- Following the 7+2 steps:
- The ECG shows a regular fast rhythm. P waves are not easily discernible but might well be located just after each QRS complex (for example in lead II)
- Heart rate
- almost 300bpm
- Conduction (PQ,QRS,QT)
- The PQ and QT interval is hard to define, QRS complexes are small
- QRS positive in I and AVF: normal heart axis
- P wave morphology
- Negative P-waves in inferior leads
- QRS morphology
- Normal QRS complexes, normal axis, normal R-wave progression in precordial leads (V1 to V6)
- ST morphology
- Because of the fast rhythm the ST segments and T waves are not easy to interpret, there seems to be ST depression with negative T waves in the inferior and lateral leads .
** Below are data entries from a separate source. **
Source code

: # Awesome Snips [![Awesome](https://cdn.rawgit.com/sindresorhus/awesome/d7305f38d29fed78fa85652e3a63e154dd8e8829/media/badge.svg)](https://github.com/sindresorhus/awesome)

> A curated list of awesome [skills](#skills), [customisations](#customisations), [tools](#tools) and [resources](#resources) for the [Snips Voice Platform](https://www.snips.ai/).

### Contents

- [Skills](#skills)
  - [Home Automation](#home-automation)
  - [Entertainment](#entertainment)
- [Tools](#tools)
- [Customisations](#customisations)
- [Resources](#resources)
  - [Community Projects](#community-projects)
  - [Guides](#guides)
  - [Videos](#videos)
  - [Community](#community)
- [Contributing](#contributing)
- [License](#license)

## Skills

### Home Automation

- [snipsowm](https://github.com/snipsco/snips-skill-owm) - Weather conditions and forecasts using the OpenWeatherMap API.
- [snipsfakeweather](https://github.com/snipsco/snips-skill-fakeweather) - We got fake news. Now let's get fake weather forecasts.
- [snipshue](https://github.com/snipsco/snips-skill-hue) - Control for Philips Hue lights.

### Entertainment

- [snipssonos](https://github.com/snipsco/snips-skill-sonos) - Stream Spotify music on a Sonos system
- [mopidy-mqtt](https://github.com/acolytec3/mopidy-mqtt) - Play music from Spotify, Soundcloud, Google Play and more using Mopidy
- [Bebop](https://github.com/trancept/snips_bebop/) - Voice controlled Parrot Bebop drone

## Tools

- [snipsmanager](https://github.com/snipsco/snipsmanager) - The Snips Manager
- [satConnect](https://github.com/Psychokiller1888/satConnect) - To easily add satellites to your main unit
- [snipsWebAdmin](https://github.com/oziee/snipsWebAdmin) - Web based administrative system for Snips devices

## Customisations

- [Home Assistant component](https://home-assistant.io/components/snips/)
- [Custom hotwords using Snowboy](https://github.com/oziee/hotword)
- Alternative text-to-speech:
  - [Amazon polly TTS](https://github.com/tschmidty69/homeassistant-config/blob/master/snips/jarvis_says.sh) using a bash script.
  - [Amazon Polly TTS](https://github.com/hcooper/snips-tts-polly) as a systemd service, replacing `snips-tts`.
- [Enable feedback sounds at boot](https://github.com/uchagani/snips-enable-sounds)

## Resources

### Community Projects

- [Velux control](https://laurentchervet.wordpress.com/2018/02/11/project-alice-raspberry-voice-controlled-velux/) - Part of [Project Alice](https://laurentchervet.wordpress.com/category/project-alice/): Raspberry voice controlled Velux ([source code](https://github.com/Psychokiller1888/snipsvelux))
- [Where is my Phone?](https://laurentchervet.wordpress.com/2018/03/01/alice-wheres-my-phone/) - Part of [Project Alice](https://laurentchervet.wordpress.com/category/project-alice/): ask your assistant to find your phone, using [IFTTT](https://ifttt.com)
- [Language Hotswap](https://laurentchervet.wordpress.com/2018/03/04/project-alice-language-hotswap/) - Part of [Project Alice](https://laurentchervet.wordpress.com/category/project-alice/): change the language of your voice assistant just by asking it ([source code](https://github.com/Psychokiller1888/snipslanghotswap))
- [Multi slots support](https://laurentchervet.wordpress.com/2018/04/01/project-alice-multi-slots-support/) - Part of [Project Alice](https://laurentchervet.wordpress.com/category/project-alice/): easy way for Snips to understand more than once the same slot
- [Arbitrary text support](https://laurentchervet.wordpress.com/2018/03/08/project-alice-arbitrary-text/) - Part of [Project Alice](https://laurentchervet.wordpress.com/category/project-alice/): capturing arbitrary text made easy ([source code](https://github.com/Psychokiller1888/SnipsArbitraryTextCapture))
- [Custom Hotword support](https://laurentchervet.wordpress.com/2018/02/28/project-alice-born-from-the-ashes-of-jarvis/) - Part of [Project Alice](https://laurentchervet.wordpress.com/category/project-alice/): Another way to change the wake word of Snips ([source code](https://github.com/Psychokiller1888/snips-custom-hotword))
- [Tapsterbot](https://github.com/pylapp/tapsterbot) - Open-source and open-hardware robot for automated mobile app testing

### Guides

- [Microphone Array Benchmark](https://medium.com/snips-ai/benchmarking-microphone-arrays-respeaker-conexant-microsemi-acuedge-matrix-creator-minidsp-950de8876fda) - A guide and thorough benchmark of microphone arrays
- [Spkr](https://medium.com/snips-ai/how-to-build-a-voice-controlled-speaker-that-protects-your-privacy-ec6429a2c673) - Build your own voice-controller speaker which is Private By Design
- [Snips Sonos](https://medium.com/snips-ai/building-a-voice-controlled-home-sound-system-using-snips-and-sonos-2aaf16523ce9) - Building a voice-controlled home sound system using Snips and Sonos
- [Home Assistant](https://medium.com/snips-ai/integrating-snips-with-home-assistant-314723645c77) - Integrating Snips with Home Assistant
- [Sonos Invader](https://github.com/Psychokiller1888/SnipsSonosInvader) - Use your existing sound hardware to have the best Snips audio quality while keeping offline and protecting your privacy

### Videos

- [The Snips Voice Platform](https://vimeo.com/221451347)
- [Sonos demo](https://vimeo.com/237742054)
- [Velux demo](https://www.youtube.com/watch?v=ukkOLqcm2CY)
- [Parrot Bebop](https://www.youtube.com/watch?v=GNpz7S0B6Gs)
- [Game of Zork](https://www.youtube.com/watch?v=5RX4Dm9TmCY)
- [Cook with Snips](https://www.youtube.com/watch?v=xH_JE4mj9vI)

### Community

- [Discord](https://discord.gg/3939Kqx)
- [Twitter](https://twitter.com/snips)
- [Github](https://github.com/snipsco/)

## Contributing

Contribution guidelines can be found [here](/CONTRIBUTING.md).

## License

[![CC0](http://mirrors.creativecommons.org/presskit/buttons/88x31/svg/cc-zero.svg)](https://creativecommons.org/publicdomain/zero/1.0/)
- Compare with the old ECG (not available, so skip this step)
A regular small-QRS tachycardia at about 300bpm with normal looking QRS complexes is most likely an Atrial flutter with 1:1 conduction over the AV node. Carotid sinus massage or adenosine would slow down AV conduction and would uncover the typical 'saw-tooth' P-waves at 300bpm.
It might be that such a fast ventricular rhythm causes myocardial ischaemia without coronary artery disease. Most likely this is a young individual, older individuals often do not have AV node-conduction abilities at these high rates and they would show for example 1:2 or 1:3 AV-block whith the atrial frequency still at 300bpm but with the ventricles activated at 150 or 100bpm.